■ Directions for this task ■
Nothing should differ between your answer and the records below.

-- Data records follows --

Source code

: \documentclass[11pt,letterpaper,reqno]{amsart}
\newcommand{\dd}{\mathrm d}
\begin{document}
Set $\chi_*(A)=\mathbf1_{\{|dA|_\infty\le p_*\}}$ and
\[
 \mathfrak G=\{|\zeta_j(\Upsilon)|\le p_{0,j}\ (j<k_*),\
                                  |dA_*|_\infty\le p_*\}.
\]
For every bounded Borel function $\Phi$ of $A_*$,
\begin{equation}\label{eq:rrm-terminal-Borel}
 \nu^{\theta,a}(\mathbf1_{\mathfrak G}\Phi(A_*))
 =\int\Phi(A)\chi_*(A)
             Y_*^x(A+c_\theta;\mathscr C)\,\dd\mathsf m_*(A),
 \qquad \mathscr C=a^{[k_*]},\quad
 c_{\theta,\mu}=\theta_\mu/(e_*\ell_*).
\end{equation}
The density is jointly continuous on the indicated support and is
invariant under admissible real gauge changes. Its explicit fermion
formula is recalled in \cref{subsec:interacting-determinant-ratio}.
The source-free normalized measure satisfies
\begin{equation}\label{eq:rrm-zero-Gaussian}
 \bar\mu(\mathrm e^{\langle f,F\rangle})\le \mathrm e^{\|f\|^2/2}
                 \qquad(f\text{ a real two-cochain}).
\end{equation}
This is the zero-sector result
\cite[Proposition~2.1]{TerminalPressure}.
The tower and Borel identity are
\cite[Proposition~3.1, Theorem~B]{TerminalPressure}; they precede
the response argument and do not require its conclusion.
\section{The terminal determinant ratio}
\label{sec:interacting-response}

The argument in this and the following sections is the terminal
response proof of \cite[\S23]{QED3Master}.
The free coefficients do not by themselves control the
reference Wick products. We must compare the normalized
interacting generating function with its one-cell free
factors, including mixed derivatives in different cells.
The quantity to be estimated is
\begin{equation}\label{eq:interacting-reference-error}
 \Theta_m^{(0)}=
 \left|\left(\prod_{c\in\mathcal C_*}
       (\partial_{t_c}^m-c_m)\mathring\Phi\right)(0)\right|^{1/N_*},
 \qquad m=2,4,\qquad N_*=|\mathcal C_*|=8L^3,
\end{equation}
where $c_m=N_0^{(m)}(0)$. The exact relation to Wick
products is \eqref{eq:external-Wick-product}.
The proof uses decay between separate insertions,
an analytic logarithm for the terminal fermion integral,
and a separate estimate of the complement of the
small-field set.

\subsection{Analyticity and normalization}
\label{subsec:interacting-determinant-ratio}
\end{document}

-- Data records concluded --

■ Solution to this problem ■
Source code

: \documentclass[11pt,letterpaper,reqno]{amsart}
\newcommand{\dd}{\mathrm d}
\begin{document}
Set $\chi_*(A)=\mathbf1_{\{|dA|_\infty\le p_*\}}$ and
\[
 \mathfrak G=\{|\zeta_j(\Upsilon)|\le p_{0,j}\ (j<k_*),\
                                  |dA_*|_\infty\le p_*\}.
\]
For every bounded Borel function $\Phi$ of $A_*$,
\begin{equation}\label{eq:rrm-terminal-Borel}
 \nu^{\theta,a}(\mathbf1_{\mathfrak G}\Phi(A_*))
 =\int\Phi(A)\chi_*(A)
             Y_*^x(A+c_\theta;\mathscr C)\,\dd\mathsf m_*(A),
 \qquad \mathscr C=a^{[k_*]},\quad
 c_{\theta,\mu}=\theta_\mu/(e_*\ell_*).
\end{equation}
The density is jointly continuous on the indicated support and is
invariant under admissible real gauge changes. Its explicit fermion
formula is recalled in \cref{subsec:interacting-determinant-ratio}.
The source-free normalized measure satisfies
\begin{equation}\label{eq:rrm-zero-Gaussian}
 \bar\mu(\mathrm e^{\langle f,F\rangle})\le \mathrm e^{\|f\|^2/2}
                 \qquad(f\text{ a real two-cochain}).
\end{equation}
This is the zero-sector result
\cite[Proposition~2.1]{TerminalPressure}.
The tower and Borel identity are
\cite[Proposition~3.1, Theorem~B]{TerminalPressure}; they precede
the response argument and do not require its conclusion.
\section{The terminal determinant ratio}
\label{sec:interacting-response}

The argument in this and the following sections is the terminal
response proof of \cite[\S23]{QED3Master}.
The free coefficients do not by themselves control the
reference Wick products. We must compare the normalized
interacting generating function with its one-cell free
factors, including mixed derivatives in different cells.
The quantity to be estimated is
\begin{equation}\label{eq:interacting-reference-error}
 \Theta_m^{(0)}=
 \left|\left(\prod_{c\in\mathcal C_*}
       (\partial_{t_c}^m-c_m)\mathring\Phi\right)(0)\right|^{1/N_*},
 \qquad m=2,4,\qquad N_*=|\mathcal C_*|=8L^3,
\end{equation}
where $c_m=N_0^{(m)}(0)$. The exact relation to Wick
products is \eqref{eq:external-Wick-product}.
The proof uses decay between separate insertions,
an analytic logarithm for the terminal fermion integral,
and a separate estimate of the complement of the
small-field set.

\subsection{Analyticity and normalization}
\label{subsec:interacting-determinant-ratio}
\end{document}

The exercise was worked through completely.